Sidetrack: Edge-finding and Line Representations
Sidetrack: Edge-finding and Line Representations

So, you want to take two images, slightly offset in space from one another, and combine them into a larger image.

This is an old problem, and seems “solved” if you consider the Photoshop plugins, etc. to produce such panoramas. Most don’t realize that these tools are less than perfect, for instance the final product can be greatly improved by removing the lens distortion from each image before attempting to perform a panoramic merge.

But we don’t want to make a panorama with our images, we just want to do all the steps (correctly) up to the point where we’d try and combine them, i.e. perform translations/rotations/scaling to make the images lie on the same plane, so that each image’s only difference is being offset in that plane (only x and y offset, no z offset, no rotations in space, etc. )

Consider a model of the Large Camera Array Dan and I have been using. Our intention is to have the cameras lined up so that each of the camera’s sensors lie in the same plane, so that the only information being added by each adjacent camera is an image x units to the left. This is impractical in reality: each camera is slightly offset from the others, some even have tilted lenses causing them to look slightly down, etc. as we’ve observed in the data we’ve collected.

In order to find the transformations that will rotate/scale/translate the images so that they all lie in the same plane, we must make a set of assumptions about our problem to have any hope of implementing a solution. (The alternative being trying all such rotations in all three axis of freedom, etc. until the images are planar, an algorithm that would take prohibitively long [years] to complete.)

We can assume that all such rotations take place from (have origin at) the center of the image, since our images were taken with a camera and lens system. We can also assume the maximum displacements in the x,y,z plane, based on measurements of our physical system. We can additionally put maximum bounds on our rotations, but we may not want to in order to allow for flexibility in camera orientations (say landscape, portrait mixes).

The goal all of this is working toward is to be able to calibrate an array of cameras, or a collection of images from one camera, moved through space between shots, so as to put there output on the same plane. In the case of an array of cameras, this calibration need only be computed once (or every once in awhile) in order to better fit the model of being perfectly planar.

If such an algorithm is successful, it would enable a hastily constructed or ad-hoc array to provide useful Light Field representations, and improve the output for constructed arrays as well.

Currently, our lfmanip only concerns itself with translations in the image’s x,y planes (not the real-world x,y plane, mind you). If we knew the rotations and scaling between each image, we could line up our images in a much better way.

To tackle this problem, I’ve decided to attempt to reduce each image to a line representation, a vector image. Given each image as a set of lines, it will be remarkably easier to compare two sets of lines and try and decide which set of transformations will make them most similar.
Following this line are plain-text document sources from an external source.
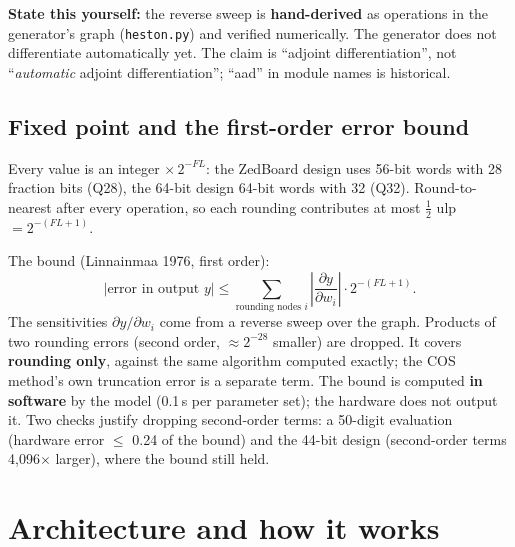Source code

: \documentclass[11pt,a4paper]{article}
\begin{document}
\textbf{State this yourself:} the reverse sweep is \textbf{hand-derived} as operations in the
generator's graph (\texttt{heston.py}) and verified numerically. The generator does not
differentiate automatically yet. The claim is ``adjoint differentiation'', not
``\emph{automatic} adjoint differentiation''; ``aad'' in module names is historical.

\subsection{Fixed point and the first-order error bound}
Every value is an integer $\times\,2^{-FL}$: the ZedBoard design uses 56-bit words with 28
fraction bits (Q28), the 64-bit design 64-bit words with 32 (Q32). Round-to-nearest after
every operation, so each rounding contributes at most $\tfrac12$ ulp $= 2^{-(FL+1)}$.

The bound (Linnainmaa 1976, first order):
\[
|\text{error in output } y| \le \sum_{\text{rounding nodes } i}
\left|\frac{\partial y}{\partial w_i}\right| \cdot 2^{-(FL+1)} .
\]
The sensitivities $\partial y/\partial w_i$ come from a reverse sweep over the graph.
Products of two rounding errors (second order, $\approx 2^{-28}$ smaller) are dropped. It
covers \textbf{rounding only}, against the same algorithm computed exactly; the COS method's
own truncation error is a separate term. The bound is computed \textbf{in software} by the
model (0.1\,s per parameter set); the hardware does not output it. Two checks justify
dropping second-order terms: a 50-digit evaluation (hardware error $\le$ 0.24 of the bound)
and the 44-bit design (second-order terms 4,096$\times$ larger), where the bound still held.

\section{Architecture and how it works}
\end{document}
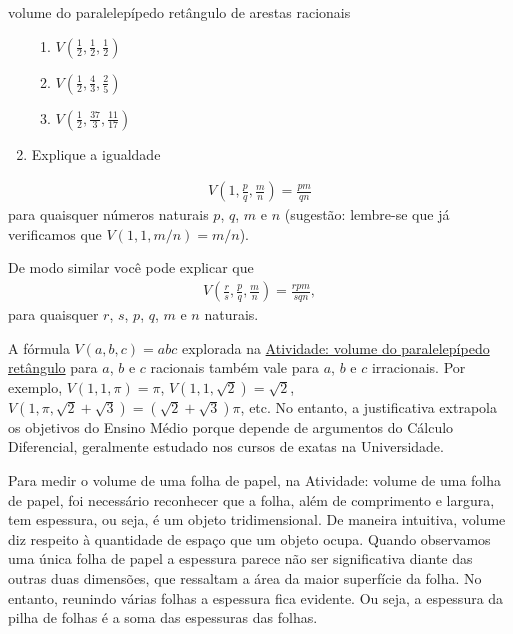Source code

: \begin{task}{volume do paralelepípedo retângulo de arestas racionais}
\begin{enumerate}
\begin{enumerate}
\item {} 
\(V\left(\frac{1}{2},\frac{1}{2},\frac{1}{2}\right)\)

\item {} 
\(V\left(\frac{1}{2},\frac{4}{3},\frac{2}{5}\right)\)

\item {} 
\(V\left(\frac{1}{2},\frac{37}{3},\frac{11}{17}\right)\)

\end{enumerate}

\item {} 
Explique a igualdade

\end{enumerate}
\begin{equation*}
\begin{split}V\left(1, \frac{p}{q}, \frac{m}{n}\right) = \frac{pm}{qn}\end{split}
\end{equation*}
para quaisquer números naturais \(p\), \(q\), \(m\) e \(n\) (sugestão: lembre-se que já verificamos que \(V(1, 1, m/n) = m/n\)).

De modo similar você pode explicar que
\begin{equation*}
\begin{split}\displaystyle{V\left(\frac{r}{s}, \frac{p}{q}, \frac{m}{n}\right) = \frac{rpm}{sqn}},\end{split}
\end{equation*}
para quaisquer \(r\), \(s\), \(p\), \(q\), \(m\) e \(n\) naturais.
\end{task}

\begin{observation}

A fórmula \(V(a,b,c) = abc\) explorada na \hyperref[persp1-atividade-3]{Atividade: volume do paralelepípedo retângulo} para \(a\), \(b\) e \(c\) racionais também vale para \(a\), \(b\) e \(c\) irracionais. Por exemplo, \(V(1,1,\pi) = \pi\), \(V(1,1,\sqrt{2}) = \sqrt{2}\), \(V(1,\pi,\sqrt{2} + \sqrt{3}) = (\sqrt{2} + \sqrt{3})\pi\), etc. No entanto, a justificativa extrapola os objetivos do Ensino Médio porque depende de argumentos do Cálculo Diferencial, geralmente estudado nos cursos de exatas na Universidade.
\end{observation}


\label{\detokenize{GE504-1:organizando-as-ideias-o-conceito-de-volume}}\label{\detokenize{GE504-1::doc}}
Para medir o volume de uma folha de papel, na Atividade: volume de uma folha de papel, foi necessário reconhecer que a folha, além de comprimento e largura, tem espessura, ou seja, é um objeto tridimensional.  De maneira intuitiva, volume diz respeito à quantidade de espaço que um objeto ocupa. Quando observamos uma única folha de papel a espessura parece não ser significativa diante das outras duas dimensões, que ressaltam a área da maior superfície da folha. No entanto, reunindo várias folhas a espessura fica evidente. Ou seja, a espessura da pilha de folhas é a soma das espessuras das folhas.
I’ll be graduating with my Bachelor’s of Arts in Mathematics/Computer Science this spring, so¬† I’ve decided to tackle the problem of mathematically describing the “optimal” way to prepare an image for edge-detection for my capstone research project. The hope is that working with the nit-picky parts of this process I’ll be able to extract a set of lines from a given image, particularly those lines that will be most helpful in deciding how an image has been transformed with respect to rotation/scaling/translation of a previous image.

It’s likely such a best approach does not exist or is computationally infeasible. Whatever the case I’m optimistic that by slowly adding in more assumptions about the problem I’ll be able narrow the search space to the point where an algorithm can be written to do the heavy lifting.

  1. Mike Warot

    on April 12, 2010 at 10:14

    I’ve been doing these things by hand for a few years, and have been pondering how to automate the process. I use a single camera, handheld, and take anywhere between 10 and 100 shots of the same object sequentially from different locations. No rules, no measurements, just plain old moving the camera around a bit. This means that I have NO basis for assuming anything about geometry.
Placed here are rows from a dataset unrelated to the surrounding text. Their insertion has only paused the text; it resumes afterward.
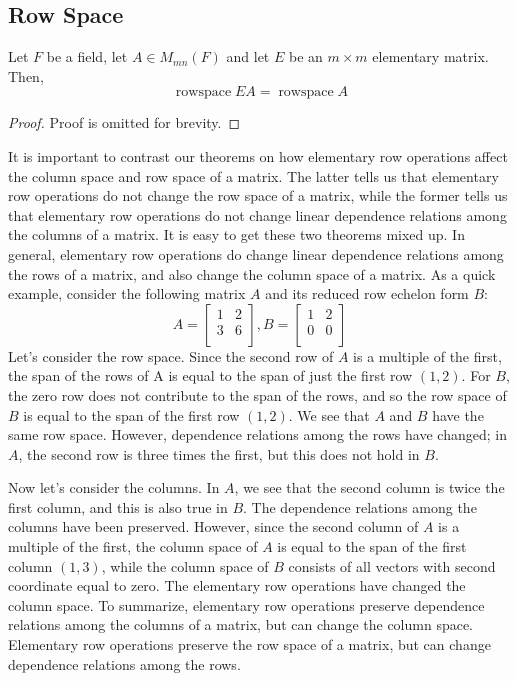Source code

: \documentclass{article}
\DeclareMathOperator{\rowspace}{rowspace}
\begin{document}
\subsection{Row Space}
\begin{theorem}
  Let $F$ be a field, let $A \in M_{mn}(F)$ and let $E$ be an $m \times m$ elementary matrix. Then,
  \[
    \rowspace EA = \rowspace A
  \]
\end{theorem}
\begin{proof}
  Proof is omitted for brevity.
\end{proof}
\begin{remark}
  It is important to contrast our theorems on how elementary row operations
  affect the column space and row space of a matrix. The latter tells us that
  elementary row operations do not change the row space of a matrix, while
  the former tells us that elementary row operations do not change linear
  dependence relations among the columns of a matrix.
  It is easy to get these two theorems mixed up. In general, elementary row
  operations do change linear dependence relations among the rows of a
  matrix, and also change the column space of a matrix. As a quick example,
  consider the following matrix $A$ and its reduced row echelon form $B$:
  \[
    A =
    \begin{bmatrix}
      1 & 2\\
      3 & 6\\
    \end{bmatrix}, B =
    \begin{bmatrix}
      1 & 2\\
      0 & 0\\
    \end{bmatrix}
  \]
  Let’s consider the row space. Since the second row of $A$ is a multiple of
  the first, the span of the rows of A is equal to the span of just the first row
  $(1, 2)$. For $B$, the zero row does not contribute to the span of the rows,
  and so the row space of $B$ is equal to the span of the first row $(1, 2)$. We
  see that $A$ and $B$ have the same row space. However, dependence
  relations among the rows have changed; in $A$, the second row is three
  times the first, but this does not hold in $B$.

  Now let’s consider the columns. In $A$, we see that the second column is twice the
  first column, and this is also true in $B$. The dependence relations among the
  columns have been preserved. However, since the second column of $A$ is a
  multiple of the first, the column space of $A$ is equal to the span of the first column
  $(1, 3)$, while the column space of $B$ consists of all vectors with second coordinate
  equal to zero. The elementary row operations have changed the column space.
  To summarize, elementary row operations preserve dependence relations among
  the columns of a matrix, but can change the column space. Elementary row
  operations preserve the row space of a matrix, but can change dependence
  relations among the rows.


\end{remark}
\end{document}
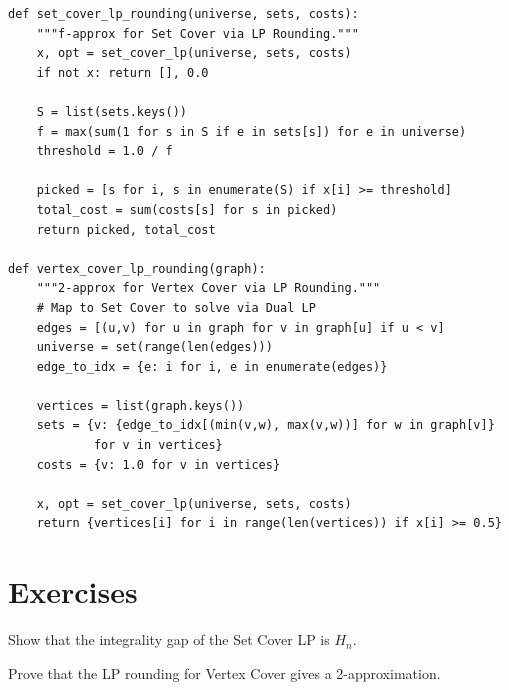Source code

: \begin{lstlisting}[style=python, caption=LP Rounding for Set Cover]
def set_cover_lp_rounding(universe, sets, costs):
    """f-approx for Set Cover via LP Rounding."""
    x, opt = set_cover_lp(universe, sets, costs)
    if not x: return [], 0.0
    
    S = list(sets.keys())
    f = max(sum(1 for s in S if e in sets[s]) for e in universe)
    threshold = 1.0 / f
    
    picked = [s for i, s in enumerate(S) if x[i] >= threshold]
    total_cost = sum(costs[s] for s in picked)
    return picked, total_cost

def vertex_cover_lp_rounding(graph):
    """2-approx for Vertex Cover via LP Rounding."""
    # Map to Set Cover to solve via Dual LP
    edges = [(u,v) for u in graph for v in graph[u] if u < v]
    universe = set(range(len(edges)))
    edge_to_idx = {e: i for i, e in enumerate(edges)}
    
    vertices = list(graph.keys())
    sets = {v: {edge_to_idx[(min(v,w), max(v,w))] for w in graph[v]} 
            for v in vertices}
    costs = {v: 1.0 for v in vertices}
    
    x, opt = set_cover_lp(universe, sets, costs)
    return {vertices[i] for i in range(len(vertices)) if x[i] >= 0.5}
\end{lstlisting}

\section{Exercises}
\begin{exercise}
Show that the integrality gap of the Set Cover LP is $H_n$.
\end{exercise}
\begin{exercise}
Prove that the LP rounding for Vertex Cover gives a 2-approximation.
\end{exercise}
    My way to put the images into focus is to pick a feature, by hand, in Hugin, and create a ring of control points that link that feature across all of the images. This then makes it easier to do a few more points, sometimes 2 is all you need, but more features help constrain the geometry better, and give a better virtual focus.

    If you could come up with a way to pick a single point, and find it across all of the images, that gives a good anchor to just do xy offsets, but you still need to deal with rotation. A second point generally is all you need, as long as all of the photos are from the same distance away. (Good for far objects, not good enough for closer ones).

    Once you have the ability to put a far object in focus. You could then pick a closer one, and find the new XY offsets. If you keep the rotation information from the first attempt, you can save a lot of time and effort.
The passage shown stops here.